Turkey’s first women’s shelter

// 30 June 2008

Muslimah Media Watch points us to a really interesting feature on Turkish Daily News, about the first women’s shelter in Turkey. When was it established? The late 17th century.

The exact location of the world’s first women’s shelter is unknown, but historic data suggest that one was founded in the Ottoman capital of Istanbul in the late 17th century and remained in service until the mid-19th century. Ottoman women escaping from violence from their fathers or husbands took shelter in the Hatunlar or Hatuniye convents, also known as the Karılar dervish convent, where they learned various art forms and survived independent of men. About 100 women aged between 16 and 80 lived in the Hatuniye shelter.

I’ve got to admit that I was guilty of thinking women’s shelters were a 20th century, western European invention. The more I learn, the worse educated I feel (although apparently I’m not the only one under this misconception).

“I am not an advocate of women rights,” said Sedes, but she was impressed by the existence of such an organization centuries ago. “There is a misperception that everything starts in the West. But we see that the Ottomans also had similar institutions. The difference between the West and us is that we do not know how to claim our historical heritage,” she said.

Comments From You

zohra // Posted 30 June 2008 at 11:17 pm

So maybe the title of this post should be ‘world’s first women’s shelter – was in Turkey’, ’cause otherwise it sounds like the post is about Turkey’s first women’s shelter. If you see what I mean.

I’m sad that there was a need in the 17th century too.

Jess McCabe // Posted 30 June 2008 at 11:25 pm

Yeah, except I have no idea if that really was the first women’s shelter… ! The story only says it was the first in Turkey, so perhaps there were others, too?

Molly // Posted 1 July 2008 at 12:43 am

““I am not an advocate of women rights,” said Sedes, but she [etc]”

How a woman can say that—I mean, I know this is my cultural privilege speaking, but I just cannot imagine saying that I am “not an advocate” of women’s rights.

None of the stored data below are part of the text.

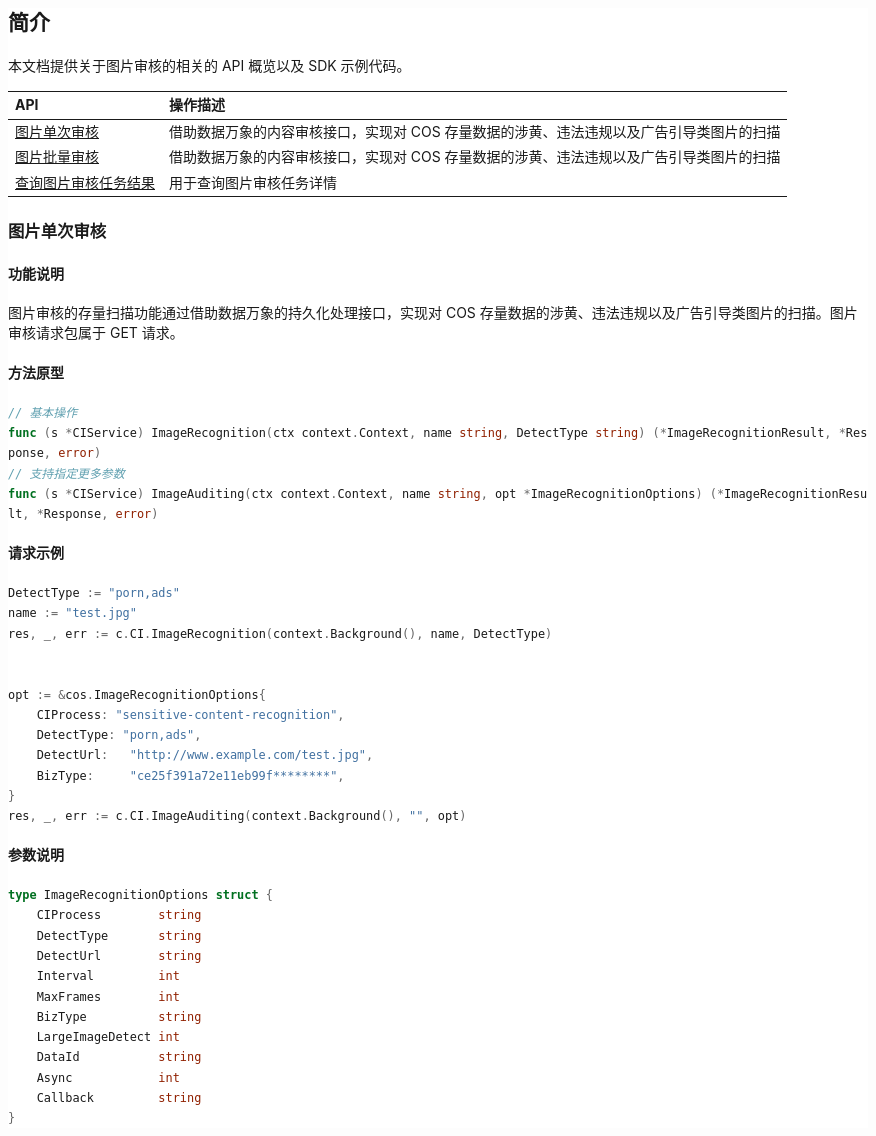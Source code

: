 ## 简介

本文档提供关于图片审核的相关的 API 概览以及 SDK 示例代码。

| API           |  操作描述               |
| :--------------- | :------------------ |
| [图片单次审核](https://cloud.tencent.com/document/product/436/45434) | 借助数据万象的内容审核接口，实现对 COS 存量数据的涉黄、违法违规以及广告引导类图片的扫描   |
| [图片批量审核](https://cloud.tencent.com/document/product/436/63593) | 借助数据万象的内容审核接口，实现对 COS 存量数据的涉黄、违法违规以及广告引导类图片的扫描   |
| [查询图片审核任务结果](https://cloud.tencent.com/document/product/436/68904) | 用于查询图片审核任务详情   |

### 图片单次审核

#### 功能说明

图片审核的存量扫描功能通过借助数据万象的持久化处理接口，实现对 COS 存量数据的涉黄、违法违规以及广告引导类图片的扫描。图片审核请求包属于 GET 请求。

#### 方法原型
```go
// 基本操作
func (s *CIService) ImageRecognition(ctx context.Context, name string, DetectType string) (*ImageRecognitionResult, *Response, error)
// 支持指定更多参数
func (s *CIService) ImageAuditing(ctx context.Context, name string, opt *ImageRecognitionOptions) (*ImageRecognitionResult, *Response, error)
```

#### 请求示例

```go
DetectType := "porn,ads"
name := "test.jpg"
res, _, err := c.CI.ImageRecognition(context.Background(), name, DetectType)


opt := &cos.ImageRecognitionOptions{
	CIProcess: "sensitive-content-recognition",
    DetectType: "porn,ads",
    DetectUrl:   "http://www.example.com/test.jpg",
    BizType:     "ce25f391a72e11eb99f********",
}
res, _, err := c.CI.ImageAuditing(context.Background(), "", opt)
```

#### 参数说明
```go
type ImageRecognitionOptions struct {
	CIProcess        string
	DetectType       string
	DetectUrl        string
	Interval         int
	MaxFrames        int
	BizType          string
	LargeImageDetect int
	DataId           string
	Async            int
	Callback         string
}
```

I suppose we (in the States) have Log Cabin Republicans and Jews for Jesus, but still, it just blows my mind.

Rumbold // Posted 2 July 2008 at 11:47 am

In Catholic Europe women tended to shelter in nunneries, as many of them were off limits to men. However, some women were never completly safe, as if the people pursuing her had sufficent troops, they could seize her by force. Unless the nunnery was patronised by someone very important, which tended to put would-be attackers off. Nunneries were also used to imprison women who had got pregnant and/or had an affair, so that the family concerned wouldn’t be shamed by having them in the public eye.

Tom // Posted 20 July 2008 at 4:21 pm


I read the title and thought that only now Turkey had gotten round to building a womens shelter. I am slightly impressed that the late 1600’s Ottaman caliphate allowed this, this being the time that the Ottomans went through a serious religious revival (similar to the Southern baptists in the US in the mid 90’s). You don’t normally associate 17th century Islamic fundementalism with the promotion of freedom for women from abusive relationships.